In any case, if you are one of the many investors who like to know whether company executives have enough faith in their firms to invest their own cash, these are important changes to know about.

In brief, the old rules relating to insider trading were relatively simple. If an insider bought and sold shares within a six-month span, any profits had to be given back to the company. (That’s because the SEC once speculated that such short-swing trades were naturally based on non-public information. And trading on non-public information is illegal.)


However, anyone with the title of vice president or above was considered an insider. And in a number of industries, that meant that many people who were not privy to confidential information were subject to these rules.

Additionally, the rules could make the exercise of stock options difficult in some cases. Stock options, which are rights to buy company shares at a set price in the future, are commonly given to top-ranking company officers. When officers exercise, or buy, these shares, they often have large gains that trigger huge income tax bills. But their profits are purely on paper until they resell the shares.

For example, an executive is granted 100 rights to buy company shares at $10 in the future. A year later, the company’s shares are trading for $20 and the executive exercises these rights. He now owns shares worth $2,000, but he paid $1,000. The Internal Revenue Service says the executive must pay tax on the $1,000 paper profit.

Some executives didn’t have enough money to pay the tax on their gain without selling the shares, and they couldn’t sell the shares because that would cause them to run afoul of the SEC’s insider trading rules. A Catch-22.


On the other hand, those who watched insiders considered the exercise of stock options a positive sign. Since these insiders had to hang on to their shares for at least six months, investors figured that executives who had reason to best understand the company’s prospects were optimistic about its future. (The six-month rule was also why insider trading experts maintain that the indicator is best used during a six-month to two-year span.)

But as of May 1, the SEC said insiders need only wait for six months after stock options “vest"--or become available to purchase by insiders--before they can sell. Options often vest long before insiders exercise them, which means many could buy and sell their company-optioned shares almost simultaneously.

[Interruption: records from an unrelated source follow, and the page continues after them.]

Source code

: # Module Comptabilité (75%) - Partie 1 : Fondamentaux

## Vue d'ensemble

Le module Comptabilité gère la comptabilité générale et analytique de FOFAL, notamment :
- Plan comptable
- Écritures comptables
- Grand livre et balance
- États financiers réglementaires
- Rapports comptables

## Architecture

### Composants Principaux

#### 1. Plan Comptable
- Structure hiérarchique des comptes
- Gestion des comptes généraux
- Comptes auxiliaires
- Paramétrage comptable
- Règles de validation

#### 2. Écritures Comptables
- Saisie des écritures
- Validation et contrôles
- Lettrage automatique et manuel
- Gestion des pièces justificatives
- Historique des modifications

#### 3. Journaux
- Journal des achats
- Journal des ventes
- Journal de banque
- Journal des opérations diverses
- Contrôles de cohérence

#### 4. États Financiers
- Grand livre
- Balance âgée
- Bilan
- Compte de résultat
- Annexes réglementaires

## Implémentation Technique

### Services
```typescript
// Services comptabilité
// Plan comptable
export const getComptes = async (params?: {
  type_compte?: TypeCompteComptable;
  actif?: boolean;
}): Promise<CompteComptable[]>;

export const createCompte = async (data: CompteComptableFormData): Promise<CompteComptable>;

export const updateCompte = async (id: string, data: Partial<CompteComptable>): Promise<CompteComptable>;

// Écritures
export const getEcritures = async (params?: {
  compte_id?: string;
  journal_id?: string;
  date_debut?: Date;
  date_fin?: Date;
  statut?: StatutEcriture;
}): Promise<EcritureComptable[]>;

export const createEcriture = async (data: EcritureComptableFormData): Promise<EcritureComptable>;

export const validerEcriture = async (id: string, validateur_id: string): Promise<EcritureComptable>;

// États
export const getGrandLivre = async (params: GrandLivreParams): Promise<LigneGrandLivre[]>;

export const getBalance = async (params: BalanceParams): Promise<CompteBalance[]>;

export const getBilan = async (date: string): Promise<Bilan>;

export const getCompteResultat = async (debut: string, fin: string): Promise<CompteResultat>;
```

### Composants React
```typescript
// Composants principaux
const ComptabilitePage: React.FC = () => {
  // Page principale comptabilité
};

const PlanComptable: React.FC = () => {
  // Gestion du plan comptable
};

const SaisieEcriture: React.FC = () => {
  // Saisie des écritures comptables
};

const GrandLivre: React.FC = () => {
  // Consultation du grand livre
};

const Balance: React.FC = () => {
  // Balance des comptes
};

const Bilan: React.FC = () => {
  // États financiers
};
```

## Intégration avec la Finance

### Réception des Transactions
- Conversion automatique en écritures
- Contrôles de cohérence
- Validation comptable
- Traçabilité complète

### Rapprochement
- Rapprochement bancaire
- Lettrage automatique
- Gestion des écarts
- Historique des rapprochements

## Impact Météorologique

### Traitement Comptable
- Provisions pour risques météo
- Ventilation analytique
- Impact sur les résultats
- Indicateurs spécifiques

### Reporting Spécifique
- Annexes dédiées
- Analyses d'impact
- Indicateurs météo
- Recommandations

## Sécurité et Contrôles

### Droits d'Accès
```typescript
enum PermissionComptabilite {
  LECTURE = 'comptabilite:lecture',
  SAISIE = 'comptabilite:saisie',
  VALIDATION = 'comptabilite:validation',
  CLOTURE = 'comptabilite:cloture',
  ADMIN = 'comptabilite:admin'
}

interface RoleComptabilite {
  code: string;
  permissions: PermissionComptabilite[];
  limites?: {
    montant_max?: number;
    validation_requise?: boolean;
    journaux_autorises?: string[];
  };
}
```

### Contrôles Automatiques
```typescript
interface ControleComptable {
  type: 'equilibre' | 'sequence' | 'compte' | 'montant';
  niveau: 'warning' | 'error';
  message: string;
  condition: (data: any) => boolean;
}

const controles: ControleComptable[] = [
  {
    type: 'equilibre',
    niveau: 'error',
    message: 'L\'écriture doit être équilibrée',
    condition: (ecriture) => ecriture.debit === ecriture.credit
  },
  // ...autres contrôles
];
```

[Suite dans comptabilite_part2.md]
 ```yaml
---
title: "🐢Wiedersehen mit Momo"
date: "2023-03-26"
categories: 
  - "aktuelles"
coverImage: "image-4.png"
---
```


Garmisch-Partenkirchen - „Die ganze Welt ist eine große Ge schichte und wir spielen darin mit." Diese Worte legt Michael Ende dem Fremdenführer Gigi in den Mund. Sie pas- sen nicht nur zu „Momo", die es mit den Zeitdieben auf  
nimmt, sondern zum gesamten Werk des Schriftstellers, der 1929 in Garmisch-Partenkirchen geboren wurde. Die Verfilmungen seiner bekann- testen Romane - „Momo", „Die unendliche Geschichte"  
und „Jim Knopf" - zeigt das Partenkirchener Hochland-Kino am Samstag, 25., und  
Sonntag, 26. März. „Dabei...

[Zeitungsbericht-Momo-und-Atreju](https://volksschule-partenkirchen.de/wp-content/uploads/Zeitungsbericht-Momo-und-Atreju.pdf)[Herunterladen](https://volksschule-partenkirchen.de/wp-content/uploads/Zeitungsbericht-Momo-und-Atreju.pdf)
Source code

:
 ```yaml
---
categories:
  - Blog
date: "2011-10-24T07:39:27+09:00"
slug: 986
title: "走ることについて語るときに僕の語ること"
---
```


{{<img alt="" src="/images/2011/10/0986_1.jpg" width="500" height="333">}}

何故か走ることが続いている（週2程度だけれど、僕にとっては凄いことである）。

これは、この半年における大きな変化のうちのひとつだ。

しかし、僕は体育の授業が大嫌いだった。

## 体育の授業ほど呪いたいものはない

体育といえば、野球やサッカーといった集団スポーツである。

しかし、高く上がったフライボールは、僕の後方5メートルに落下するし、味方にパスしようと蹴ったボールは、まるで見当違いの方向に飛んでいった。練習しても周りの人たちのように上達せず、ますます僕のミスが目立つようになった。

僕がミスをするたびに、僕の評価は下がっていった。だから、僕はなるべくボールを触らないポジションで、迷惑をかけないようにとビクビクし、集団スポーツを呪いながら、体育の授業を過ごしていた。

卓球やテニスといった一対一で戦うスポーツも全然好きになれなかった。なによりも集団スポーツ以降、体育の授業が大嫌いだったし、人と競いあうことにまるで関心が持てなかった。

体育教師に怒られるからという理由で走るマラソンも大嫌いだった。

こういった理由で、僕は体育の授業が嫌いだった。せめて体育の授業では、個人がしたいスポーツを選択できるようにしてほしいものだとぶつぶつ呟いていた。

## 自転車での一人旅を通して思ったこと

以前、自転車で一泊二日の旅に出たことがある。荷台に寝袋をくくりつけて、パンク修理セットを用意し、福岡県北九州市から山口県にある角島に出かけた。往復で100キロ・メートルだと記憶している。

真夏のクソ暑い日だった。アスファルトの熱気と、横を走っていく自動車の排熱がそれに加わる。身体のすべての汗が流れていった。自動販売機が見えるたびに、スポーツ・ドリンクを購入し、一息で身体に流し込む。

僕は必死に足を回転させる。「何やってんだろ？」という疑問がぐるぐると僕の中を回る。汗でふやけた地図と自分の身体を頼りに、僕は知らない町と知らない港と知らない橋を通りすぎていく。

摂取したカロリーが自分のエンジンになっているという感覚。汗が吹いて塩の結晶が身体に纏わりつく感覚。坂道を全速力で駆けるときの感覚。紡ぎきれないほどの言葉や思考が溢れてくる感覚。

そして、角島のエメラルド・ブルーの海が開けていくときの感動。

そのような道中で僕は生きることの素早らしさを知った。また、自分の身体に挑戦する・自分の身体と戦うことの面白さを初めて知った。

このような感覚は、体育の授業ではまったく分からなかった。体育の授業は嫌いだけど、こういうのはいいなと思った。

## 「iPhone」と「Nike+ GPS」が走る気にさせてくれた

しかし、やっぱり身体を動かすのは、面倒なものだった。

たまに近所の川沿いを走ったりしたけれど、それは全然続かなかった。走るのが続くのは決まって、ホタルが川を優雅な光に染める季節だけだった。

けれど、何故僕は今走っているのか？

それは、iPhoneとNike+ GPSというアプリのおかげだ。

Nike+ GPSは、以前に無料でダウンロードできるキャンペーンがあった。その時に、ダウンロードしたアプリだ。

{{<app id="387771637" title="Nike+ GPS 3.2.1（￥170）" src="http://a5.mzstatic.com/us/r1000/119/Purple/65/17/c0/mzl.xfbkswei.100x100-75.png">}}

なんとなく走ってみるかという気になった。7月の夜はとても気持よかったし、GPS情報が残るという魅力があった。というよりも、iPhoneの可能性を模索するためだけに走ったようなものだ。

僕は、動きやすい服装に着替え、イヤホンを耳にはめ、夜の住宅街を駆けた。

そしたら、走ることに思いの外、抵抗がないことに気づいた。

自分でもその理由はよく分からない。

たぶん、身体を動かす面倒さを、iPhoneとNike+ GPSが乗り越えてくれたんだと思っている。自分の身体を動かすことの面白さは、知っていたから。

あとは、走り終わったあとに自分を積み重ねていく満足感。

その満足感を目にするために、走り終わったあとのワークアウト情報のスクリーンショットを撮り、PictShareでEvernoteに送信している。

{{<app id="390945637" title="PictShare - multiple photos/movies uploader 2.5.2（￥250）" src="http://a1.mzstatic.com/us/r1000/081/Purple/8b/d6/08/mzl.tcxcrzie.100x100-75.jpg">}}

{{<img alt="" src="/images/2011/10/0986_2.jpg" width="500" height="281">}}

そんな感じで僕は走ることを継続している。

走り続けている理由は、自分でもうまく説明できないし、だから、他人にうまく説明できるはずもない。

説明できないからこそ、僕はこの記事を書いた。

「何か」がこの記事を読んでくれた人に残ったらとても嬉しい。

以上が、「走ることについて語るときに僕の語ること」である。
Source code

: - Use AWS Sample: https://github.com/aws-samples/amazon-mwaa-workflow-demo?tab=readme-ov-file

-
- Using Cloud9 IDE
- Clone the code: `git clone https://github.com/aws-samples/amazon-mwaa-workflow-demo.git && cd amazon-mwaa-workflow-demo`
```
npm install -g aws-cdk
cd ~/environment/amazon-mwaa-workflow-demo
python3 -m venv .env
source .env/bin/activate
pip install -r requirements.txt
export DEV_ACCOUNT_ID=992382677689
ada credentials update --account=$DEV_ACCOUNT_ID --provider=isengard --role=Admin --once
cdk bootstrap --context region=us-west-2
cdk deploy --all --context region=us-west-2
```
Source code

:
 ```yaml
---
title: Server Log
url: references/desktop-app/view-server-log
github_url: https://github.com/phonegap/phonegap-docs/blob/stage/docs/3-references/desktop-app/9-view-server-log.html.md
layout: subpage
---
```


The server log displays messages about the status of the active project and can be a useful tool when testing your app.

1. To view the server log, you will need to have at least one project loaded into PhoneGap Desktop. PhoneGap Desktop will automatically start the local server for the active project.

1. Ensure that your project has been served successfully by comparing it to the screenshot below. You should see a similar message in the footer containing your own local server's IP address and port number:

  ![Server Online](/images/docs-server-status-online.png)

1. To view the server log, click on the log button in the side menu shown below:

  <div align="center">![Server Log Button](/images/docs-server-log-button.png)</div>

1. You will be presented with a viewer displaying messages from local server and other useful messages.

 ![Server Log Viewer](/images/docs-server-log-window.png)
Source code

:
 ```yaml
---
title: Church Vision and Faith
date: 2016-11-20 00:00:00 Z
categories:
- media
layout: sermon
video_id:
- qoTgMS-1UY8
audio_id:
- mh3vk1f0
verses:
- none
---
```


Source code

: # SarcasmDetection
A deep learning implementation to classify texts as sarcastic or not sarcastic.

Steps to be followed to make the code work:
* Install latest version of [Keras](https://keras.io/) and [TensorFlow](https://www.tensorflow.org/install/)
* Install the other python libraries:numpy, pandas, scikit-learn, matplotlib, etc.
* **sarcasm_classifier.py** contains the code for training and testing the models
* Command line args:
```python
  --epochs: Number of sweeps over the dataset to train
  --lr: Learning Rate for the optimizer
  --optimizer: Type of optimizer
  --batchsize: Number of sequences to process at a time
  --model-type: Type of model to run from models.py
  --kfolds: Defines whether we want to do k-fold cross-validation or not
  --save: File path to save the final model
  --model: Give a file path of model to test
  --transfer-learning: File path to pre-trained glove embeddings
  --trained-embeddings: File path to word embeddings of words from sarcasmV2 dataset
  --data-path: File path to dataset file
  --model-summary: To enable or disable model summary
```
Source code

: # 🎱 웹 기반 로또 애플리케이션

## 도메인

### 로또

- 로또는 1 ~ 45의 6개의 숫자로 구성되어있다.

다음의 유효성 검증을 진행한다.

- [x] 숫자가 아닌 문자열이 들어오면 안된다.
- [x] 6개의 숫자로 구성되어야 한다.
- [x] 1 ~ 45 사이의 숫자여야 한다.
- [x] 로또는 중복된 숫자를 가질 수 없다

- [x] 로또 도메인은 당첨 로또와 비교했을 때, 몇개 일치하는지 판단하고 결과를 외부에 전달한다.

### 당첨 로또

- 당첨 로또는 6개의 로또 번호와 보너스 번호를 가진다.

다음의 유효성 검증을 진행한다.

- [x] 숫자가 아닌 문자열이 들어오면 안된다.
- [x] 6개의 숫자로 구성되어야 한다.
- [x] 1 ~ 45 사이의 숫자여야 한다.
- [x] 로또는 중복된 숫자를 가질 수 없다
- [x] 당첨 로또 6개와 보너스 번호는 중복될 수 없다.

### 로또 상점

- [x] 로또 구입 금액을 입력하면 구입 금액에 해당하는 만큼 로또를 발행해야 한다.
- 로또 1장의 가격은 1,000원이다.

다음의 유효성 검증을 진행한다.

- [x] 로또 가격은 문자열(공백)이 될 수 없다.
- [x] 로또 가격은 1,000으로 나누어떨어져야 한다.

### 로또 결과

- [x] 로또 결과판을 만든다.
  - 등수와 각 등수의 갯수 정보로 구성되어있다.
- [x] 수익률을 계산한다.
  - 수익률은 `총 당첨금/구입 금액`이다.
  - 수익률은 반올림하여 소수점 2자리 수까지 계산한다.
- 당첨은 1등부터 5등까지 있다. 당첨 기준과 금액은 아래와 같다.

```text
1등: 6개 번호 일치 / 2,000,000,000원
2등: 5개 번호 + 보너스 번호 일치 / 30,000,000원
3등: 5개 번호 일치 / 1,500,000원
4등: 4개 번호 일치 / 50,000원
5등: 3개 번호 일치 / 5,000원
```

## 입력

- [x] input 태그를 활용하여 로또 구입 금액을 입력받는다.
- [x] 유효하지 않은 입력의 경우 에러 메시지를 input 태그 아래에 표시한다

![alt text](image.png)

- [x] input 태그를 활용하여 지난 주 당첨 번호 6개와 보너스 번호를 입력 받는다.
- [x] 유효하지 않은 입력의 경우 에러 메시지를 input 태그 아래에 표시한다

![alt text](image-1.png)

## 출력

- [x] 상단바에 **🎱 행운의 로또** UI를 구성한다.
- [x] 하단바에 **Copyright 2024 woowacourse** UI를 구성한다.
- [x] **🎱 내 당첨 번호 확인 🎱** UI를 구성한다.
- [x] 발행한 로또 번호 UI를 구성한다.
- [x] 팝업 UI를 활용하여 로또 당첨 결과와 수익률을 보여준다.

And company officers will not have to tell anyone when they exercise these rights. They will have to reveal it only when the options are granted, said William Morley, an associate director in the corporation finance division at the SEC in Washington. That makes it much harder to determine whether insiders are optimistic or pessimistic about the company’s future.

But on a positive note, the changes also narrow the definition of insider, so those who will be reporting insider transactions will be in a better position to know the company’s prospects.


Moreover, insiders will have more impetus to report their purchases and sales because of other provisions in the law. In the past, about 40% of these transactions went unreported, Morely said. But in about a year, companies will have to start advising shareholders about company officers who fail to report purchases and sales of company stock. That is expected to significantly increase “voluntary” compliance with the law.